The pressure on parents at Christmas is at an all time high. Since we were children expectations have shot through the roof and if you are not scouring Pinterest every night for Elf on the Shelf ideas, the feeling you are letting your children down is hard to manage alongside the traditional stresses of managing family and budgets.
Let’s break some of them down:
– Elf on the Shelf is a relatively new phenomenon. It is advertised as a ‘tradition’ which has pulled a large proportion of us in to feeling obliged to play along. The short version is that every night you move the darling Elf into a new fun tableau. Trying to do this and be vaguely humorous at 11pm for 24 nights in a row is a stress none of us need. On the nights you forget to move it the look of disappointment on your child’s face as you frantically come up with an excuse as to why the Elf is still swinging from the chandelier is more than enough to put you off making it a ‘Christmas tradition’.
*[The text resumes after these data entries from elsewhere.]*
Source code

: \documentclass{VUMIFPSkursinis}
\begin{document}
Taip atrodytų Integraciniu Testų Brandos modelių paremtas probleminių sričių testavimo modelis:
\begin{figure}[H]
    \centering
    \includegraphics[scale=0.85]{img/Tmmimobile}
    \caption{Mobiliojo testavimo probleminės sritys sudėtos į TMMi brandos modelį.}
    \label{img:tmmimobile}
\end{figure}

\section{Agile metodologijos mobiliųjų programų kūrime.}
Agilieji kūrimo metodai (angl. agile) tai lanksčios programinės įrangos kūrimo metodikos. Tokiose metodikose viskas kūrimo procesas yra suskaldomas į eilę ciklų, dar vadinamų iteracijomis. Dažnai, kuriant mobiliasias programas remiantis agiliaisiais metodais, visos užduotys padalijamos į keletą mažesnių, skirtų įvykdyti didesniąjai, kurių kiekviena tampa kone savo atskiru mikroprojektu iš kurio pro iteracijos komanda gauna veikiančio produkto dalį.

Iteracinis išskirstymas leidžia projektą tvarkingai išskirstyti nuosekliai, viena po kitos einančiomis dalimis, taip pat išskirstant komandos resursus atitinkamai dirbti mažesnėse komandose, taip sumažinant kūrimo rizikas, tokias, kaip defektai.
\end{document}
– Managing family expectations. Now this isn’t a new one, but during a recent conversation with some Mum friends we had a realisation. A lot of us don’t end up doing what we would actually like to at Christmas because extended family expect to spend Christmas with us. But really we would like to just sit in front of the tv with our partners and children in our pjs all day. We don’t do this because we don’t want to disappoint other people, but what about what we want?
– As a child we used to feel lucky if our advent calendars had chocolate and not just a festive picture. Now there is a massive market for calendars that have toys for every day of December. They retail at around 8x the price of a chocolate calendar. And if you get swept up in the novelty of them it gets hard to go back to a chocolate calendar the following year.
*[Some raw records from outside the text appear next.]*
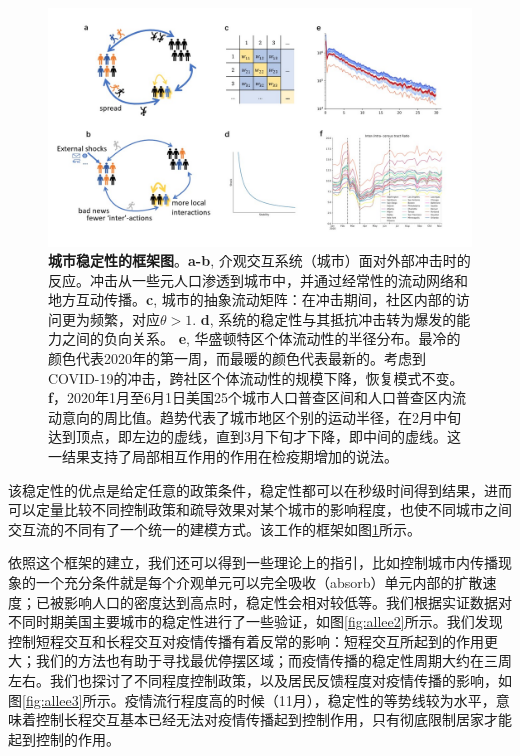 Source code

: \begin{figure}
    \centering
    \includegraphics[width = 0.9\linewidth]{Figs/Figure1.jpg}
    \caption{\textbf{城市稳定性的框架图}。\textbf{a-b}, 介观交互系统（城市）面对外部冲击时的反应。冲击从一些元人口渗透到城市中，并通过经常性的流动网络和地方互动传播。\textbf{c}, 城市的抽象流动矩阵：在冲击期间，社区内部的访问更为频繁，对应$\theta > 1$. \textbf{d}, 系统的稳定性与其抵抗冲击转为爆发的能力之间的负向关系。 \textbf{e}, 华盛顿特区个体流动性的半径分布。最冷的颜色代表2020年的第一周，而最暖的颜色代表最新的。考虑到COVID-19的冲击，跨社区个体流动性的规模下降，恢复模式不变。\textbf{f}，2020年1月至6月1日美国25个城市人口普查区间和人口普查区内流动意向的周比值。趋势代表了城市地区个别的运动半径，在2月中旬达到顶点，即左边的虚线，直到3月下旬才下降，即中间的虚线。这一结果支持了局部相互作用的作用在检疫期增加的说法。}
    \label{fig:allee1}
\end{figure} 该稳定性的优点是给定任意的政策条件，稳定性都可以在秒级时间得到结果，进而可以定量比较不同控制政策和疏导效果对某个城市的影响程度，也使不同城市之间交互流的不同有了一个统一的建模方式。该工作的框架如图\ref{fig:allee1}所示。

依照这个框架的建立，我们还可以得到一些理论上的指引，比如控制城市内传播现象的一个充分条件就是每个介观单元可以完全吸收（absorb）单元内部的扩散速度；已被影响人口的密度达到高点时，稳定性会相对较低等。我们根据实证数据\cite{kang2020multiscale}对不同时期美国主要城市的稳定性进行了一些验证，如图\ref{fig:allee2}所示。我们发现控制短程交互和长程交互对疫情传播有着反常的影响：短程交互所起到的作用更大；我们的方法也有助于寻找最优停摆区域；而疫情传播的稳定性周期大约在三周左右。我们也探讨了不同程度控制政策，以及居民反馈程度对疫情传播的影响，如图\ref{fig:allee3}所示。疫情流行程度高的时候（11月），稳定性的等势线较为水平，意味着控制长程交互基本已经无法对疫情传播起到控制作用，只有彻底限制居家才能起到控制的作用。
– For parents that work and have children at school Christmas becomes a logistical nightmare and a masters in scheduling is useful. Christmas fairs, Nativities, Christmas family craft sessions, parents Christmas school lunches, the list is endless. And although all of these events are wonderful it is impossible for most to get annual leave for all of them at such a busy time of year.
– Christmas Eve boxes now seem to be the norm. Not only do you have to curate presents for Christmas Day but there is an expectation to supply your offspring with a box filled with DVDs, PJs and hot chocolate mix in a novelty Reindeer cone the day before. Isn’t a few gifts on Christmas Day enough?!
When we look back at our own childhoods, what are the things we remember? How many presents were under the tree? Not for me. I remember sitting with my family by the tree, watching films in the evening and feeling content from being surrounded by people I love. Don’t succumb to the pressure of the commercialised Christmas that has become the norm, go back to the roots of Christmas and enjoy an 80s style Christmas where a chocolate advent calendar was the height of luxury.